皆様、年の瀬にいかがお過ごしでしょうか。

今年は、なんだか紅茶の消費が少ない秋川です(笑)

 

で、毎度の事ながらネットで紅茶を漁っていましたら。

リーフルさんの福袋を発見

 

福袋というのは「ハズレが少ない」ことが重要だと思います。

洋服などは、着まわしたりパジャマにしたり(笑)

趣味が変わるまで取って置く手もあり、あまり困りませんが

紅茶は、1年も置いておくわけには行きませんからね。

 

ということで、基本的には

「ハズレが少ない」お店で買うことになるわけです(笑)

 

え、普通じゃん

それならリーフルさんは良いのでは?

と思われることでしょう。

 

ところが、実はそうではないんです

福袋でオススメ(比較的ハズレがすくない)紅茶のお店としては

・ジークレフ

・セレクトショップ

・リンアン

があります。

あ、買ったことないけどシルバーポットも多分いい。

 

これらのお店の共通点は、産地別にいいものを厳選して2~3種類取り扱っているのが特徴です。

(多いときは7種類くらいありますけど)

 

それに対して、ハズレやすいお店は

当然のようにルピシアさんですね。

取り扱っているものが多いのでハズレも多いです(笑)

 

はい、そういうわけでリーフルさんは、というと

良いものもたくさんあります。というか、平均的に良いものばかりです。

ただし、さすがにダージリンが1シーズンあたり20種類もあると、好みに合わないものも出てきます。

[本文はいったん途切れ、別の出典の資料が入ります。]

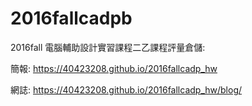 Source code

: # 2016fallcadpb
2016fall 電腦輔助設計實習課程二乙課程評量倉儲:

簡報: https://40423208.github.io/2016fallcadp_hw

網誌: https://40423208.github.io/2016fallcadp_hw/blog/

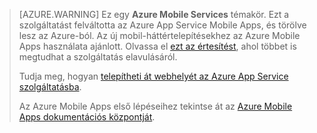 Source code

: >[AZURE.WARNING] Ez egy **Azure Mobile Services** témakör.  Ezt a szolgáltatást felváltotta az Azure App Service Mobile Apps, és törölve lesz az Azure-ból.  Az új mobil-háttértelepítésekhez az Azure Mobile Apps használata ajánlott.  Olvassa el [ezt az értesítést](https://azure.microsoft.com/blog/transition-of-azure-mobile-services/), ahol többet is megtudhat a szolgáltatás elavulásáról.  
> 
> Tudja meg, hogyan [telepítheti át webhelyét az Azure App Service szolgáltatásba](../articles/app-service-mobile/app-service-mobile-migrating-from-mobile-services.md).
>
> Az Azure Mobile Apps első lépéseihez tekintse át az [Azure Mobile Apps dokumentációs központját](https://azure.microsoft.com/documentation/learning-paths/appservice-mobileapps/).


<!--HONumber=Sep16_HO4-->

少なくても2種類くらい、多いときは5~6種類は好みに合いません。

 

リーフルさんの場合、元々のお値段もそれなりですから、できればハズレは引きたくありません。でも2割くらい好みに合わないと・・・

ということで結構難しかったんですね。

 

それが今回(2009年の福袋)は、スペシャルティー福袋、つまり良いものが中心にセレクトされた福袋が出まして、スペシャルティーは必ずしも良いとは限りませんが個性的なお茶が多いので楽しめることは間違いありません。

これならハズレが少ないことが期待できます。